Undergraduate Applications Up By Record 28 Percent
The number of students applying to UConn has risen dramatically this year - from 14,000 in 2002 to 18,000, an increase of 28 percent.
The jump, part of a steady trend at the University since 1995, is the most dramatic increase to date in a single year.
And, since the freshman class of 2003 is set to be the same size as last year's incoming class at the main campus, this year's applicants face greater competition than ever before.
"We admitted 62 percent of applicants last year," says Dolan Evanovich, associate provost for enrollment management, "and this year we're admitting less than 50 percent."
Applications are also up at the regional campuses, with 838 students applying to a regional campus as their first choice, an increase of 20 percent over last year's total of 696.

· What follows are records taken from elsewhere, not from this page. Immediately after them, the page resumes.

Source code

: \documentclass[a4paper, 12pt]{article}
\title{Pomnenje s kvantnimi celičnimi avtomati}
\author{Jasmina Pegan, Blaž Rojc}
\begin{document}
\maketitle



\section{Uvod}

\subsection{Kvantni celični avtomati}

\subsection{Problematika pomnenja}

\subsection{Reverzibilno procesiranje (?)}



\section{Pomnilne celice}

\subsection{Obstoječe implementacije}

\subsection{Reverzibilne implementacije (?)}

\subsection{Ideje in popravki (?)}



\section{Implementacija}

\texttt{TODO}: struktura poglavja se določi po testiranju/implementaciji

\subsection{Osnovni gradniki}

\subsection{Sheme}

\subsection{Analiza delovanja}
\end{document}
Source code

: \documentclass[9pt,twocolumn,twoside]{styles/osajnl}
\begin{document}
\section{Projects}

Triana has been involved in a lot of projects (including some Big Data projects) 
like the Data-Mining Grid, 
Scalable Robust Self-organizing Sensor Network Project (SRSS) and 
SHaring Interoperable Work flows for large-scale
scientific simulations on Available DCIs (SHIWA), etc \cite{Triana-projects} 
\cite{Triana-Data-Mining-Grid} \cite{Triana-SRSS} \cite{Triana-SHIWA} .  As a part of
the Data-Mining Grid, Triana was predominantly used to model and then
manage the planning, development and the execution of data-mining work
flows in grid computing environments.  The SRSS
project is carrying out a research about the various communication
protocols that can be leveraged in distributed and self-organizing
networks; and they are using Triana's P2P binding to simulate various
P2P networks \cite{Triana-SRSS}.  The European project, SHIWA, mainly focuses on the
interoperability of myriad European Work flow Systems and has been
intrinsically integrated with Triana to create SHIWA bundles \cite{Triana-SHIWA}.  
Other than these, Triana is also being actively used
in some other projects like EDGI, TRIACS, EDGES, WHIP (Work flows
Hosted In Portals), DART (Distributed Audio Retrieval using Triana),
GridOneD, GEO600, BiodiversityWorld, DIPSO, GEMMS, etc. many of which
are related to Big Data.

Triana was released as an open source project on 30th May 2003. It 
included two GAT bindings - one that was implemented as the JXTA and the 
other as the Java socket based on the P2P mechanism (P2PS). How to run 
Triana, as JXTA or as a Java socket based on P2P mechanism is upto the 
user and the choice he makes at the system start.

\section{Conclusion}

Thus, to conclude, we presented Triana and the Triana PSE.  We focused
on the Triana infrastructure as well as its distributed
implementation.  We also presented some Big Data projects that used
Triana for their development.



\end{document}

The growing demand has enabled the University to be more selective. The average SAT score of this year's incoming class is expected to be 16 to 20 points higher than last year's average of 1149, and that will be 57 points higher than in 1996 when the SAT scoring system was recentered.

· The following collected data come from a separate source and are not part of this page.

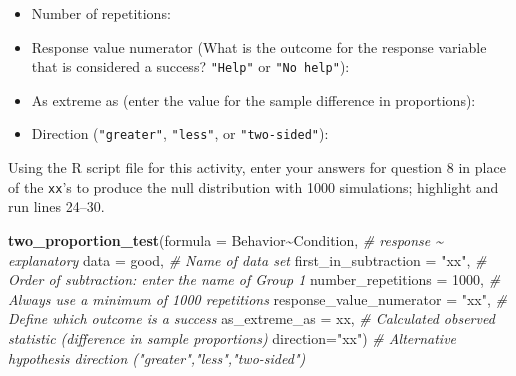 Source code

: \documentclass[
]{report}
\newenvironment{Shaded}{\begin{snugshade}}{\end{snugshade}}
\newcommand{\AttributeTok}[1]{\textcolor[rgb]{0.13,0.29,0.53}{#1}}
\newcommand{\CommentTok}[1]{\textcolor[rgb]{0.56,0.35,0.01}{\textit{#1}}}
\newcommand{\DecValTok}[1]{\textcolor[rgb]{0.00,0.00,0.81}{#1}}
\newcommand{\FunctionTok}[1]{\textcolor[rgb]{0.13,0.29,0.53}{\textbf{#1}}}
\newcommand{\NormalTok}[1]{#1}
\newcommand{\SpecialCharTok}[1]{\textcolor[rgb]{0.81,0.36,0.00}{\textbf{#1}}}
\newcommand{\StringTok}[1]{\textcolor[rgb]{0.31,0.60,0.02}{#1}}
\providecommand{\tightlist}{%
  \setlength{\itemsep}{0pt}\setlength{\parskip}{0pt}}
\begin{document}
\begin{itemize}
\tightlist
\item
  Number of repetitions:
\end{itemize}

\vspace{.15in}

\begin{itemize}
\tightlist
\item
  Response value numerator (What is the outcome for the response variable that is considered a success? \texttt{"Help"} or \texttt{"No\ help"}):
\end{itemize}

\vspace{.15in}

\begin{itemize}
\tightlist
\item
  As extreme as (enter the value for the sample difference in proportions):
\end{itemize}

\vspace{.15in}

\begin{itemize}
\tightlist
\item
  Direction (\texttt{"greater"}, \texttt{"less"}, or \texttt{"two-sided"}):
\end{itemize}

\vspace{.15in}

Using the R script file for this activity, enter your answers for question 8 in place of the \texttt{xx}'s to produce the null distribution with 1000 simulations; highlight and run lines 24--30.

\begin{Shaded}
\begin{Highlighting}[]
\FunctionTok{two\_proportion\_test}\NormalTok{(}\AttributeTok{formula =}\NormalTok{ Behavior}\SpecialCharTok{\textasciitilde{}}\NormalTok{Condition, }\CommentTok{\# response \textasciitilde{} explanatory}
    \AttributeTok{data =}\NormalTok{ good, }\CommentTok{\# Name of data set}
    \AttributeTok{first\_in\_subtraction =} \StringTok{"xx"}\NormalTok{, }\CommentTok{\# Order of subtraction: enter the name of Group 1}
    \AttributeTok{number\_repetitions =} \DecValTok{1000}\NormalTok{, }\CommentTok{\# Always use a minimum of 1000 repetitions}
    \AttributeTok{response\_value\_numerator =} \StringTok{"xx"}\NormalTok{, }\CommentTok{\# Define which outcome is a success}
    \AttributeTok{as\_extreme\_as =}\NormalTok{ xx, }\CommentTok{\# Calculated observed statistic (difference in sample proportions)}
    \AttributeTok{direction=}\StringTok{"xx"}\NormalTok{) }\CommentTok{\# Alternative hypothesis direction ("greater","less","two{-}sided")}
\end{Highlighting}
\end{Shaded}
\end{document}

"Clearly, the bar has been raised," says Evanovich.
Officials attribute the increased interest to a number of reasons - the support of the state through UConn 2000 and 21st Century UConn; the success of the Husky athletic teams; and the efforts of the University's academic depart- ments - but the bottom line is value, says James Morales, director of admissions.
"More families and more students are considering what UConn has to offer in light of what they would pay at other schools for double the cost. They're asking if there is value added at those schools, and the answer is no," he says. "UConn has a top quality education to offer at a reasonable cost."

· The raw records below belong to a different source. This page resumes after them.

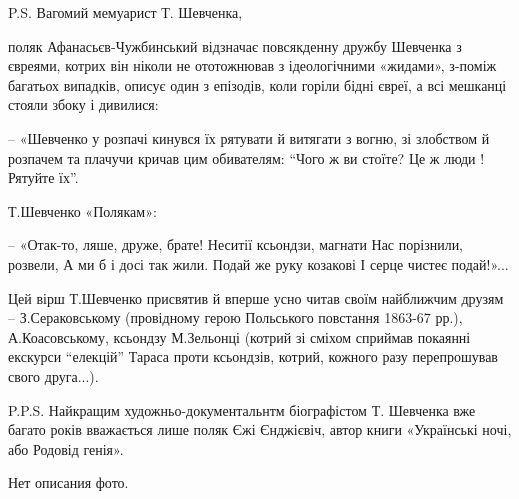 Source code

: \begin{itemize}
P.S. Вагомий мемуарист Т. Шевченка,

поляк Афанасьєв-Чужбинський відзначає повсякденну дружбу Шевченка з євреями,
котрих він ніколи не ототожнював з ідеологічними «жидами», з-поміж багатьох
випадків, описує один з епізодів, коли горіли бідні євреї, а всі мешканці
стояли збоку і дивилися:

– «Шевченко у розпачі кинувся їх рятувати й витягати з вогню, зі злобством й
розпачем та плачучи кричав цим обивателям: \enquote{Чого ж ви стоїте? Це ж люди !
Рятуйте їх}.

Т.Шевченко «Полякам»:

\obeycr
– «Отак-то, ляше, друже, брате!
Неситії ксьондзи, магнати
Нас порізнили, розвели,
А ми б і досі так жили.
Подай же руку козакові
І серце чистеє подай!»...
\restorecr

Цей вірш Т.Шевченко присвятив й вперше усно читав своїм найближчим друзям –
З.Сераковському (провідному герою Польського повстання 1863-67 рр.),
А.Коасовському, ксьондзу М.Зельонці (котрий зі сміхом сприймав покаянні
екскурси \enquote{елекцій} Тараса проти ксьондзів, котрий, кожного разу перепрошував
свого друга...).

P.P.S. Найкращим художньо-документальнтм біографістом Т. Шевченка вже багато
років вважається лише поляк Єжі Єнджієвіч, автор книги «Українські ночі, або
Родовід генія».

Нет описания фото.

\end{itemize} %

Other contributing factors are the increasing numbers of high school graduates, as the children of the baby boom generation apply to college, and the growing ease of applying online, which may encourage individual students to apply to more colleges.
This year UConn received 4,000 online applications to the Storrs campus alone, compared with a total of 1,300 in 2002. But these factors affect colleges nationwide, and none is reporting growth on the scale of that at UConn.
"It's not uncommon to have a 2 percent, or 5 percent, or 10 percent increase from year to year," says Morales, "but nobody is experiencing a nearly 30 percent growth in just one year, on top of significant growth the previous year."
As admission to UConn becomes more competitive, high school students are starting to send in their applications earlier. Many are applying through the early action program to improve their chances of getting in. As with other selective schools, the class fills early, and just meeting the March 1 application deadline may not be sufficient.
There has been a strong surge of interest from out-of-state students, with a 50 percent jump in applications from outside Connecticut in the past year: 9,400 applications were received in 2003, compared with 6,200 in 2002. Interest was high in states from Maine to Maryland, and even as far afield as California and Minnesota.
Notes Morales, "These students are comparing UConn with schools in their state and finding it very competitive - despite the higher sticker price they have to pay compared with the in-state rate at their own state university."
UConn is also seeing a shift in who its competitors are. Once vying mostly with other New England public universities, the University is now competing for students who are also applying to schools such as Syracuse, Rutgers, Penn State, and the universities of Delaware and Maryland.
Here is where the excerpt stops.